A few weeks earlier, Albane would have joined in with a sarcastic tirade against parents and said some disparaging things about her own mother, but she remained silent.
“He can’t see what I’m becoming. He insists on treating me like a child.”
Albane glanced at him. His father must not be paying attention, because Quentin, in a way that was both sudden and obvious, had become a man: his body was so much stronger, his eyes were filled with confidence, and his voice had at last broken. She found him quite impressive.

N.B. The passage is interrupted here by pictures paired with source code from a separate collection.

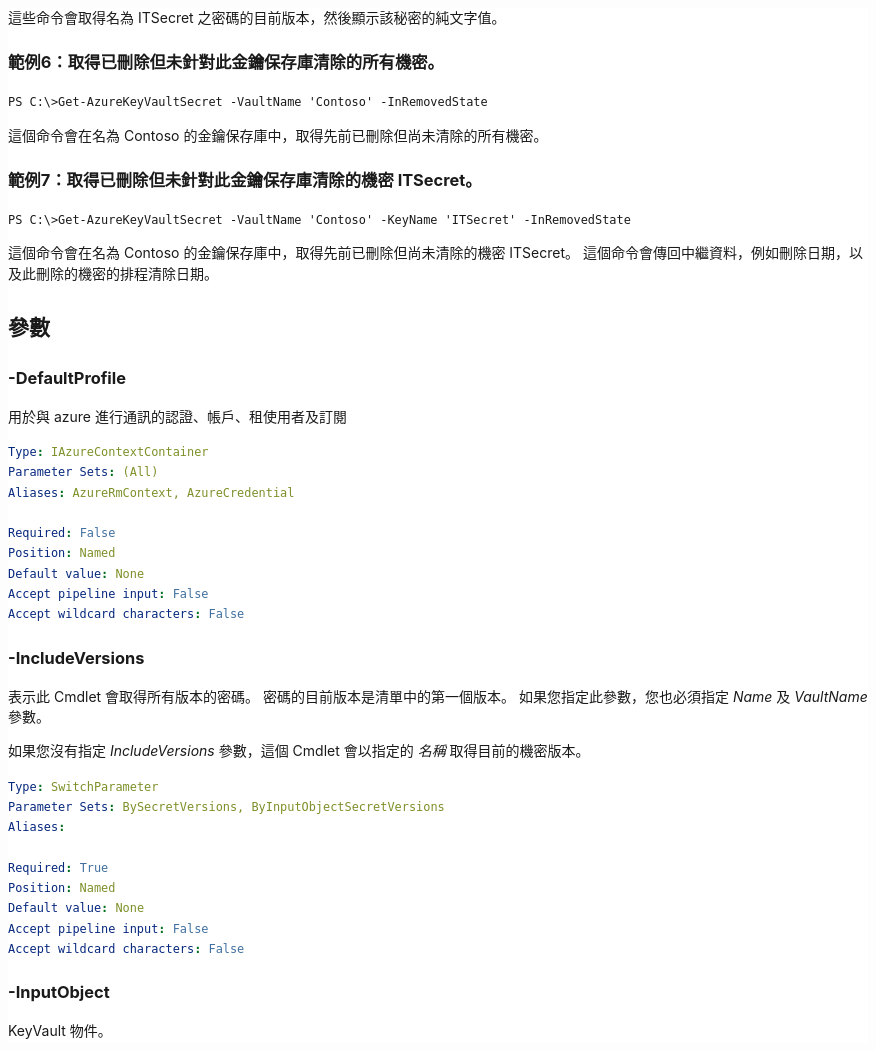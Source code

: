 這些命令會取得名為 ITSecret 之密碼的目前版本，然後顯示該秘密的純文字值。

### 範例6：取得已刪除但未針對此金鑰保存庫清除的所有機密。
```
PS C:\>Get-AzureKeyVaultSecret -VaultName 'Contoso' -InRemovedState
```

這個命令會在名為 Contoso 的金鑰保存庫中，取得先前已刪除但尚未清除的所有機密。

### 範例7：取得已刪除但未針對此金鑰保存庫清除的機密 ITSecret。
```
PS C:\>Get-AzureKeyVaultSecret -VaultName 'Contoso' -KeyName 'ITSecret' -InRemovedState
```

這個命令會在名為 Contoso 的金鑰保存庫中，取得先前已刪除但尚未清除的機密 ITSecret。
這個命令會傳回中繼資料，例如刪除日期，以及此刪除的機密的排程清除日期。

## 參數

### -DefaultProfile
用於與 azure 進行通訊的認證、帳戶、租使用者及訂閱

```yaml
Type: IAzureContextContainer
Parameter Sets: (All)
Aliases: AzureRmContext, AzureCredential

Required: False
Position: Named
Default value: None
Accept pipeline input: False
Accept wildcard characters: False
```

### -IncludeVersions
表示此 Cmdlet 會取得所有版本的密碼。
密碼的目前版本是清單中的第一個版本。
如果您指定此參數，您也必須指定 *Name* 及 *VaultName* 參數。

如果您沒有指定 *IncludeVersions* 參數，這個 Cmdlet 會以指定的 *名稱* 取得目前的機密版本。

```yaml
Type: SwitchParameter
Parameter Sets: BySecretVersions, ByInputObjectSecretVersions
Aliases:

Required: True
Position: Named
Default value: None
Accept pipeline input: False
Accept wildcard characters: False
```

### -InputObject
KeyVault 物件。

As for Quentin, he was concealing his true motive. He was taking refuge in London because she’d said she wouldn’t make love until she was sixteen and a half. He wouldn’t have the patience to mope around, waiting for her; if he stayed, he would turn hysterical, obnoxious, even violent maybe . . . From a distance, he would be able to bear the situation. It wouldn’t matter if he amused himself with superficial girls or women to assuage his impatience. Only she mattered. He would return when she was ready.
Albane shook her head, staring into space. Why was life snatching away from her the only person who made her glow with happiness?
The parrots were fluttering about energetically, busy taking grains and seeds to their babies, who were opening their eyes to life.
They sat on the bench like two castaways. Sex was tossing them around like corks borne on the swell, and they moved to its rhythm, not according to their own strengths or desires. For Albane, it had gone wrong; for Quentin, it had gone right. Still, they were aspiring to something else, hoping for a different relationship than the one they had had. Even though they had some trouble formulating this hope, they nevertheless felt it deeply and already knew who to place it in: what Quentin was expecting from Albane was that love could merge with pleasure; what Albane was expecting from Quentin was that love should be a consensual encounter.
“Do you have to go away?” she asked in a low voice.
She was revealing a great deal of herself with these words, and Quentin realized it.
“If I leave, Albane, it doesn’t mean we won’t be friends anymore. On the contrary. You’re my best pal. I have every intention of talking to you every day and writing to you every day.”
“Is that true?”
“I can’t see how I could forget you. You’re the only thing I’m going to miss about this place.”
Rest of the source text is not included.